#### [What to work on]
Your task is to copy every line of the entries that holds the word "formats".

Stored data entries
--- START ---

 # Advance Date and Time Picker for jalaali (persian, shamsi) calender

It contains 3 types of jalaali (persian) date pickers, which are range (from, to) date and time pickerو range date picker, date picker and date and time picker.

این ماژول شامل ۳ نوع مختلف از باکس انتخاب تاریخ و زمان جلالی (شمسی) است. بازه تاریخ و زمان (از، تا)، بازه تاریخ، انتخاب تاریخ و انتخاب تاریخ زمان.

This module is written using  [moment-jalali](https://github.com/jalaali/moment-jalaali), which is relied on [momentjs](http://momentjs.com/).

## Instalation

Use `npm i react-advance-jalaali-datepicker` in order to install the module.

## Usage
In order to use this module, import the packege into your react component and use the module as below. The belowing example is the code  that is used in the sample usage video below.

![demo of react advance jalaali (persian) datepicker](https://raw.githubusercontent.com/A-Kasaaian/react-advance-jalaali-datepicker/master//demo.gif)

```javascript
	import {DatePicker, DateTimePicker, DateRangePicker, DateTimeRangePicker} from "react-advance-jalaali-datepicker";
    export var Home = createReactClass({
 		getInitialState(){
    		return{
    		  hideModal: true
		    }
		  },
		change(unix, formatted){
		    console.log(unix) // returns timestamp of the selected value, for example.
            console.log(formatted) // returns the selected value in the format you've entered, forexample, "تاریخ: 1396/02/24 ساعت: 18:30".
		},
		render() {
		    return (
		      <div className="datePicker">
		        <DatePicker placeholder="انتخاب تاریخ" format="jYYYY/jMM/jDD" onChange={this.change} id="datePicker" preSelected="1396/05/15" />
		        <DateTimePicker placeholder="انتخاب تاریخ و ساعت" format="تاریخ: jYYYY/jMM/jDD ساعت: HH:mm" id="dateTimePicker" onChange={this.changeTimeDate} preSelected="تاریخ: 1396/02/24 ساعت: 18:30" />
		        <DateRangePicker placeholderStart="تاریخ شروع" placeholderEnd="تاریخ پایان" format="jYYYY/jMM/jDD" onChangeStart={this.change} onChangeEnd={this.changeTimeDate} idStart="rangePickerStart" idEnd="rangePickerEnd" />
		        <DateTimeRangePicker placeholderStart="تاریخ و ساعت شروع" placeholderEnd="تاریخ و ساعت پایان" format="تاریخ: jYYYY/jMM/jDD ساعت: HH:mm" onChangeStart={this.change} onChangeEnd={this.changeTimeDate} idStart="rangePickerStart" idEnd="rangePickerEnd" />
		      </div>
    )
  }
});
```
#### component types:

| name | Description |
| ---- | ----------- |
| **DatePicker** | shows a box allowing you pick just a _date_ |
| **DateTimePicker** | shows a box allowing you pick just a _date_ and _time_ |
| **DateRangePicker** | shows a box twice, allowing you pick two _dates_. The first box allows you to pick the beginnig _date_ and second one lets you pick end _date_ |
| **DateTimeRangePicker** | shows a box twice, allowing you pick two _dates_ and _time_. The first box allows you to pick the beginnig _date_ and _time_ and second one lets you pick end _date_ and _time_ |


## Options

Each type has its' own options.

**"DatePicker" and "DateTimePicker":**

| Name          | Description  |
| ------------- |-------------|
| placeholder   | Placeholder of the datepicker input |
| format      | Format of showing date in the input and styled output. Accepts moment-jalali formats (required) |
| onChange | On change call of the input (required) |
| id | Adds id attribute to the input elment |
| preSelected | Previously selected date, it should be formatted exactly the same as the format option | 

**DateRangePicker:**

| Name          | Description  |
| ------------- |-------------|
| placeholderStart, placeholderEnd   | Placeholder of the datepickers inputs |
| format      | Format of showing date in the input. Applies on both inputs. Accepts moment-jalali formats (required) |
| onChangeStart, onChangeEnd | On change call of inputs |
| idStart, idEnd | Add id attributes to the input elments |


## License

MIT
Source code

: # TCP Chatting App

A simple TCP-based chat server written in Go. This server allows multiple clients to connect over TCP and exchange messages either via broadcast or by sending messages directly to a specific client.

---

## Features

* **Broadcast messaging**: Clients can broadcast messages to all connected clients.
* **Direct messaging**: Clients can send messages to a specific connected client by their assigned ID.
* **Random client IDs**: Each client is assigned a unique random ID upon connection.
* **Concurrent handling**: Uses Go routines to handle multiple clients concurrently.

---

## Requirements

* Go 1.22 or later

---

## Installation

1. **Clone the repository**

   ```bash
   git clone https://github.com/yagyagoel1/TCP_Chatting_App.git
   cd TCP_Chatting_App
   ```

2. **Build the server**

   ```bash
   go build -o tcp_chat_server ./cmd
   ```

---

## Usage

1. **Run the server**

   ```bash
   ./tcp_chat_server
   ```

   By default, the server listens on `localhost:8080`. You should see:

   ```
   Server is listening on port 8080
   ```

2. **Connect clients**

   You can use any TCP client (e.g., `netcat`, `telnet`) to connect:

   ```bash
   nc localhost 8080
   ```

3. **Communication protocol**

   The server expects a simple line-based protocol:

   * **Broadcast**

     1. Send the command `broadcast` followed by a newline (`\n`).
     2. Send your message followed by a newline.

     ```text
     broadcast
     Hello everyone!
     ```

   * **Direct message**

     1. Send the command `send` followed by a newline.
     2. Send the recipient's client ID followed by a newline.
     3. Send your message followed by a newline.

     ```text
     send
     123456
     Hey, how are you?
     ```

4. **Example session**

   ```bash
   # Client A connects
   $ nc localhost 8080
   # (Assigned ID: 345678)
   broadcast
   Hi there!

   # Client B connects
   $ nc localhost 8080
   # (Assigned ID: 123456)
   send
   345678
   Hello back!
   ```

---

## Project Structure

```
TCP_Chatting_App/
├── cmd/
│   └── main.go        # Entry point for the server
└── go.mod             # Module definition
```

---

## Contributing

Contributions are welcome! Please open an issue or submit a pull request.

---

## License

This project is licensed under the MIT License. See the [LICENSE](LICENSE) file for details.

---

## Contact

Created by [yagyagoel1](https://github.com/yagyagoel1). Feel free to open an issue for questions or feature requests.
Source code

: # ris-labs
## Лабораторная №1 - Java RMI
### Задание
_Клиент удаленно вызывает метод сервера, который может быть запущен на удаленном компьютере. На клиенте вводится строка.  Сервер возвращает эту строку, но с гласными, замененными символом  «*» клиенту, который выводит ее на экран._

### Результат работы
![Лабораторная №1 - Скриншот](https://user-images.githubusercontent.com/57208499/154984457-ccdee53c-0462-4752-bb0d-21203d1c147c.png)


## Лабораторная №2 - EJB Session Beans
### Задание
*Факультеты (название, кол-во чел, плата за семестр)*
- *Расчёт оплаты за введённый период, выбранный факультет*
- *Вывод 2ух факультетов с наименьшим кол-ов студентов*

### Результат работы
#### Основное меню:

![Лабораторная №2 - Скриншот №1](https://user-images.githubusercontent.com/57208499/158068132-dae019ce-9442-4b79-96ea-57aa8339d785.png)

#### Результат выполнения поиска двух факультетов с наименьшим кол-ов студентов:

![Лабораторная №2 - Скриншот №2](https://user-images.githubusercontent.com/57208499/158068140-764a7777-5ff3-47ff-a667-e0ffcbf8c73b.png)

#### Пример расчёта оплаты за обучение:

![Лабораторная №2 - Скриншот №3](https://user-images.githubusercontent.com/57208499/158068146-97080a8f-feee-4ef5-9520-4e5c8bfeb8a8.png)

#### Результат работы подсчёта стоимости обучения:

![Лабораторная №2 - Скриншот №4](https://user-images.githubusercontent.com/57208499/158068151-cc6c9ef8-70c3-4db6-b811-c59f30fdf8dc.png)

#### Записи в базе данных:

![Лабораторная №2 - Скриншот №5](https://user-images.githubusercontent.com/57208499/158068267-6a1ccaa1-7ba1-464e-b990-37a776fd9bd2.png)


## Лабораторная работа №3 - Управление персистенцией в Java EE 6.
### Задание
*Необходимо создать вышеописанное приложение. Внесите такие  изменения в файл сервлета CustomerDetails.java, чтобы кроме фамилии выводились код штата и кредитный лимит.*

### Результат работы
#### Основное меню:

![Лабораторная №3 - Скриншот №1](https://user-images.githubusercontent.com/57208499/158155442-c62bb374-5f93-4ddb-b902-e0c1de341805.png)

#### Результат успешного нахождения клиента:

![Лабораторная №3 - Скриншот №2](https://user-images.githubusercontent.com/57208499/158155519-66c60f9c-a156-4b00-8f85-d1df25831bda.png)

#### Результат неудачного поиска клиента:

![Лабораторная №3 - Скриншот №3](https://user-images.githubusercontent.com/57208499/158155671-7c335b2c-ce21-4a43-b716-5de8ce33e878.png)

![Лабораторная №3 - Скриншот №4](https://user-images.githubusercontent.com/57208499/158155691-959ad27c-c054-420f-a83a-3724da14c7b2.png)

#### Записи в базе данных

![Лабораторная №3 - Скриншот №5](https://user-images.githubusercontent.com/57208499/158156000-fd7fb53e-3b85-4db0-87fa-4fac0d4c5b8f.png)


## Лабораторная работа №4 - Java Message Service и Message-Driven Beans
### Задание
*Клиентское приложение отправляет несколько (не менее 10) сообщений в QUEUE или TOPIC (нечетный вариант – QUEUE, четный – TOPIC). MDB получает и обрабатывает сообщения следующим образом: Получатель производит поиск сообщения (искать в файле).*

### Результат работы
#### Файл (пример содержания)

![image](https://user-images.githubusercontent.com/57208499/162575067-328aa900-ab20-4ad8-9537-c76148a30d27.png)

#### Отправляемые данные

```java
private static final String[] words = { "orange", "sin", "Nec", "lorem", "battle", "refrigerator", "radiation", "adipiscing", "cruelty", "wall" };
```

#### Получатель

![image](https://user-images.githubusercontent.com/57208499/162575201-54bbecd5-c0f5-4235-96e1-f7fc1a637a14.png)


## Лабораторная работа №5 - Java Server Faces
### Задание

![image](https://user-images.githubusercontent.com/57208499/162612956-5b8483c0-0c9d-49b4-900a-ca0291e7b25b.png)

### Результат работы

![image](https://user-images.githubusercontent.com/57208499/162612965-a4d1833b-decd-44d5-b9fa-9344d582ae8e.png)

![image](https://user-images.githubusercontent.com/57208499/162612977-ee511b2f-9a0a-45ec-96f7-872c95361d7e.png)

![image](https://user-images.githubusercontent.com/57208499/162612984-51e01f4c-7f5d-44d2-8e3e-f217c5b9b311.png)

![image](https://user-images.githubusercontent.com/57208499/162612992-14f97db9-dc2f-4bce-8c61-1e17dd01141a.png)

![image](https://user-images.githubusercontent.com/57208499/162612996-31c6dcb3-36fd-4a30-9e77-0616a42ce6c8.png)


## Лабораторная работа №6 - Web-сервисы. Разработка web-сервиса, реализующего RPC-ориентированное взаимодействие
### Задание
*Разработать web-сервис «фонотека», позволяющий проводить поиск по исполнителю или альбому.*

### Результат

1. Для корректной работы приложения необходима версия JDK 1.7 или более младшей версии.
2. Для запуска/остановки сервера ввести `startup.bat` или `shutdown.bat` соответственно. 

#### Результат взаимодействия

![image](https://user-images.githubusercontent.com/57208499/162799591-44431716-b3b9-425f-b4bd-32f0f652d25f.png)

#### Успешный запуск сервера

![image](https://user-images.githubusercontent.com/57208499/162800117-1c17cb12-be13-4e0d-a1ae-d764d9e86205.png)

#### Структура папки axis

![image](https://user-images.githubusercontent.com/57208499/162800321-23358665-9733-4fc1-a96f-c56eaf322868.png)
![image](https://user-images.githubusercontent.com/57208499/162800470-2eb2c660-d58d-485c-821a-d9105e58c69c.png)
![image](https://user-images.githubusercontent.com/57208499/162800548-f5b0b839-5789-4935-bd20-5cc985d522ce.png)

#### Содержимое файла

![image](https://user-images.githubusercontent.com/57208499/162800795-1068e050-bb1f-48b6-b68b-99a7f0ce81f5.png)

--- END ---

#### [Task output]
| format      | Format of showing date in the input and styled output. Accepts moment-jalali formats (required) |
| format      | Format of showing date in the input. Applies on both inputs. Accepts moment-jalali formats (required) |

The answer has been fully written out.